Crítica // Marighella ####
Fim da lacuna
Há profundidade na letra da música Pequena memória para um tempo sem memória, usada no longa Marighella, que parece bem ilustrar o grande ganho para o espectador do filme assinado por Wagner Moura: trazer imagens (e representação) para a lacuna visual no retrato de presos e torturados pela ditadura brasileira. Alternando vitalidade de cenas de ação a embasamento de conceitos (onde pesa a nomenclatura revolução ou golpe), o longa prende pelo lado emocional, ao expôr a relação do guerrilheiro Marighella, interpretado por Seu Jorge, com o filho. Aos brados do "Viva a democracia", o homem que deu rosto à chamada ameaça comunista não protagoniza gestos aventureiros ou gloriosos, trazendo, sim, ações fundamentadas e reforçando a imagem de estrategista.
Numa cena quase inicial, militares marcham reforçando o "esquerda, esquerda" (numa ironia à cadência dos coturnos) que avança na tela, sob o roteiro de Wagner Moura e Felipe Braga. Valores glorificados por Marighella no filme, entre os quais a lealdade, o amor e a honestidade não camuflam a truculência da luta armada. Justiçamento reveste a bandeira do "olho por olho" proclamado em muitos momentos. Mantidos, ainda hoje, na clandestinidade, os atos dos agentes do DOPS têm boa encenação, no embalo da ambiguidade cruel dada por Bruno Gagliasso (que defende o personagem do policial Lúcio).
Espancamentos e espetáculos grotescos de prisões trazem uma contundência parelha ao do clássico Pra frente, Brasil! (1982). No absolutamente atual relato dos fins dos anos 60, em que, como dito no filme, foram caladas "ideias com as quais (o governo) não consegue dialogar", pesam as participações de bons atores como Humberto Carrão (Humberto, no filme), Carla Ribas (Gorette) e Bella Camero (Bella).

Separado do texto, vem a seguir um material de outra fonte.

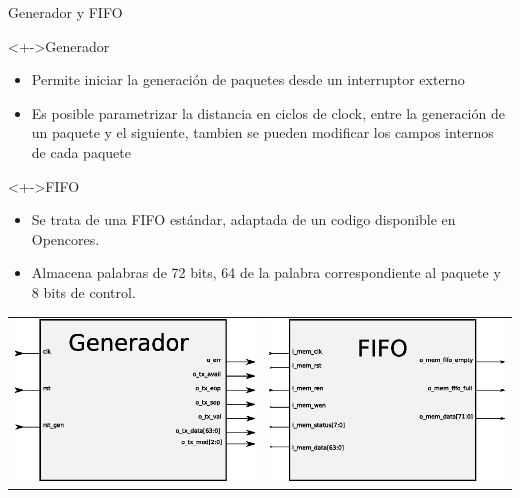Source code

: \documentclass[xcolor=dvipsnames]{beamer}
\begin{document}
\begin{frame}{Generador y FIFO}
  \begin{block}<+->{Generador}
	\begin{itemize}
      \scriptsize
	\item Permite iniciar la generación de paquetes desde un interruptor externo
	\item Es posible parametrizar la distancia en ciclos de clock, entre la generación de un paquete y el siguiente, tambien se pueden modificar los campos internos de cada paquete
	   \end{itemize}
\end{block}
  \begin{block}<+->{FIFO}
	\begin{itemize}
      \scriptsize
	\item Se trata de una FIFO estándar, adaptada de un codigo disponible en Opencores.
	\item Almacena palabras de 72 bits, 64 de la palabra correspondiente al paquete y 8  bits de control.
	   \end{itemize}
\end{block}
     \center 
    \begin{tabularx}{\linewidth}{VV}
      \includegraphics[scale=0.30]{figures/bloqgenerador.eps}      
      &
      \includegraphics[scale=0.30]{figures/bloqfifo.eps}

\end{tabularx}
\end{frame}
\end{document}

Na preparação de elenco, pode ser sentido o dedo de Fátima Toledo (de Pixote — A lei do mais fraco), e a produção ganha com a direção de arte de Frederico Pinto e a trilha sonora inspirada que traz músicas como Banditismo por uma questão de classe, Monólogo ao pé do ouvido e Eu não tenho onde morar.
Potente em mensagens políticas, Marighella ambienta, no desfile de kombis surradas, galpões abandonados e até trens saqueados, a tal "página infeliz da nossa história", tão bem cantada por Chico Buarque. "Vocês estão matando um patriota" é das frases desde já eternizadas (por Jorge Paz), com a chegada do longa aos cinemas.